Les allégations de dissimulation politique en particulier n’ont pas survécu à l’examen minutieux du juge Lee, qui a qualifié cet aspect de l’émission de « …supposition sans fondement raisonnable sur des faits vérifiables ». La conduite de Ten et de Wilkinson ne satisfaisait certainement pas à la norme du caractère raisonnable requise pour établir la défense de privilège relatif.
Contrairement à l'affaire Ben Roberts-Smith, dans laquelle Nine Network (qui possède ce masthead) a remporté une victoire globale et récupérera une grande partie de ses coûts auprès de Roberts-Smith et de son soutien milliardaire Kerry Stokes (sous réserve, bien sûr, de réussir dans l'affaire). appel), Dix millions de dollars seront de leur poche, même s'ils obtiennent une ordonnance de dépens.
Lundi, le juge Michael Lee de la Cour fédérale.
Même si Ten est susceptible d'obtenir une ordonnance de recouvrement des frais de justice auprès de Lehrmann, il est difficile de voir comment il pourrait satisfaire à une telle ordonnance. Personnellement, je doute qu’il ait des poches aussi profondes. Les coûts de Ten sont importants car ils doivent payer leurs avocats, et presque certainement les propres avocats de Wilkinson aussi.
Cela soulève la question de savoir si les médias devraient régler les affaires de diffamation sur une base commerciale comme News Corp Australia et ABC l'ont fait avec Lehrmann, ou se battre pour défendre la liberté d'expression et le droit du public à savoir, mais risquer de devoir payer des millions de dollars. de dollars, comme le sera probablement le Ten Network.
Comme Roberts-Smith, Lehrmann est le plus grand perdant. Il a été déclaré coupable, sur la base de la charge de la preuve civile, d'avoir violé Brittany Higgins. Tout comme Roberts-Smith, qui ne s'attendait pas à ce que les soldats du SAS témoignent, Lehrmann ne s'attendait pas à ce que Brittany Higgins témoigne, et il ne s'attendait pas à ce qu'elle soit crue.
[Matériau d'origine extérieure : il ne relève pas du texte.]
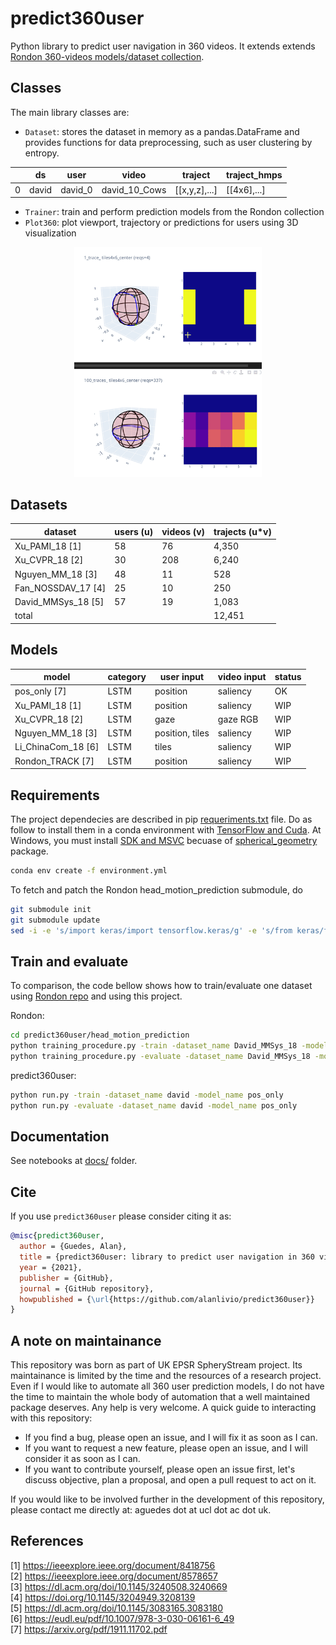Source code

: # predict360user

Python library to predict user navigation in 360 videos. It extends extends [Rondon 360-videos models/dataset collection](https://gitlab.com/miguelfromeror/head-motion-prediction).

## Classes

The main library classes are:

* `Dataset`: stores the dataset in memory as a pandas.DataFrame and provides functions for data preprocessing, such as user clustering by entropy.

|     | ds    | user    | video         | traject       | traject_hmps |
| --- | ----- | ------- | ------------- | ------------- | ------------ |
| 0   | david | david_0 | david_10_Cows | [[x,y,z],...] | [[4x6],...]  |

* `Trainer`: train and perform prediction models from the Rondon collection
* `Plot360`: plot viewport, trajectory or predictions for users using 3D visualization

<div style="text-align:center"><img src="docs/requests.gif" width="300" ></div>

## Datasets

| dataset            | users (u) | videos (v) | trajects (u*v) |
| ------------------ | ---------- | --------- | -------------- |
| Xu_PAMI_18 [1]     | 58         | 76        | 4,350          |
| Xu_CVPR_18 [2]     | 30        | 208        | 6,240          |
| Nguyen_MM_18 [3]   | 48         | 11        | 528            |
| Fan_NOSSDAV_17 [4] | 25         | 10        | 250            |
| David_MMSys_18 [5] | 57         | 19        | 1,083          |
| total              |            |           | 12,451         |

## Models

| model              | category | user input      | video input | status |
| ------------------ | -------- | --------------- | ----------- | ------ |
| pos_only [7]       | LSTM     | position        | saliency    | OK     |
| Xu_PAMI_18 [1]     | LSTM     | position        | saliency    | WIP    |
| Xu_CVPR_18 [2]     | LSTM     | gaze            | gaze RGB    | WIP    |
| Nguyen_MM_18 [3]   | LSTM     | position, tiles | saliency    | WIP    |
| Li_ChinaCom_18 [6] | LSTM     | tiles           | saliency    | WIP    |
| Rondon_TRACK [7]   | LSTM     | position        | saliency    | WIP    |

## Requirements

The project dependecies are described in pip [requeriments.txt](requeriments.txt) file. Do as follow to install them in a conda environment with [TensorFlow and Cuda](https://www.tensorflow.org/install/pip). At Windows, you must install [SDK and MSVC](https://visualstudio.microsoft.com/visual-cpp-build-tools/) becuase of [spherical_geometry](https://github.com/spacetelescope/spherical_geometry) package.

```bash
conda env create -f environment.yml
```

To fetch and patch the Rondon head_motion_prediction submodule, do

```bash
git submodule init
git submodule update
sed -i -e 's/import keras/import tensorflow.keras/g' -e 's/from keras/from tensorflow.keras/g'  ./predict360user/head_motion_prediction/*.py
```

## Train and evaluate

To comparison, the code bellow shows how to train/evaluate one dataset using [Rondon repo](https://gitlab.com/miguelfromeror/head-motion-prediction) and using this project.

Rondon:

```bash
cd predict360user/head_motion_prediction
python training_procedure.py -train -dataset_name David_MMSys_18 -model_name pos_only
python training_procedure.py -evaluate -dataset_name David_MMSys_18 -model_name pos_only
```

predict360user:

```bash
python run.py -train -dataset_name david -model_name pos_only
python run.py -evaluate -dataset_name david -model_name pos_only
```

## Documentation

See notebooks at [docs/](docs/) folder.

## Cite

If you use `predict360user` please consider citing it as:

  ```bibtex
  @misc{predict360user,
    author = {Guedes, Alan},
    title = {predict360user: library to predict user navigation in 360 videos},
    year = {2021},
    publisher = {GitHub},
    journal = {GitHub repository},
    howpublished = {\url{https://github.com/alanlivio/predict360user}}
  }
  ```

## A note on maintainance

This repository was born as part of UK EPSR SpheryStream project. Its maintainance is limited by the time and the resources of a research project. Even if I would like to automate all 360 user prediction models, I do not have the time to maintain the whole body of automation that a well maintained package deserves. Any help is very welcome. A quick guide to interacting with this repository:

* If you find a bug, please open an issue, and I will fix it as soon as I can.
* If you want to request a new feature, please open an issue, and I will consider it as soon as I can.
* If you want to contribute yourself, please open an issue first, let's discuss objective, plan a proposal, and open a pull request to act on it.

If you would like to be involved further in the development of this repository, please contact me directly at: aguedes dot at ucl dot ac dot uk.

## References

[1] https://ieeexplore.ieee.org/document/8418756  
[2] https://ieeexplore.ieee.org/document/8578657  
[3] https://dl.acm.org/doi/10.1145/3240508.3240669  
[4] https://doi.org/10.1145/3204949.3208139  
[5] https://dl.acm.org/doi/10.1145/3083165.3083180  
[6] https://eudl.eu/pdf/10.1007/978-3-030-06161-6_49  
[7] https://arxiv.org/pdf/1911.11702.pdf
Si la défense de la vérité avait échoué et que Lehrmann avait eu gain de cause, le juge Lee a indiqué qu'il n'aurait accordé que 20 000 $ de dommages-intérêts, l'un des montants les plus bas de l'éventail des dommages-intérêts disponibles dans les affaires de diffamation.
Le juge Lee a estimé que Lehrmann s'était comporté de manière honteuse, en ce sens qu'il avait défendu l'accusation criminelle sur de fausses bases, avait menti à la police, puis avait laissé ce mensonge ne pas être corrigé devant le jury. Il a conclu que Lehrmann avait demandé à son avocat de contre-interroger une plaignante pour agression sexuelle dans le cadre de deux procédures judiciaires sur une base sciemment fausse.
Encore une fois, cela contraste avec l'affaire Roberts-Smith, dans laquelle le juge Besanko a statué de manière si complète en faveur du Nine Network qu'il n'a pas suivi la procédure normale consistant à dire quel montant spécifique aurait été accordé à Roberts-Smith s'il s'était trompé.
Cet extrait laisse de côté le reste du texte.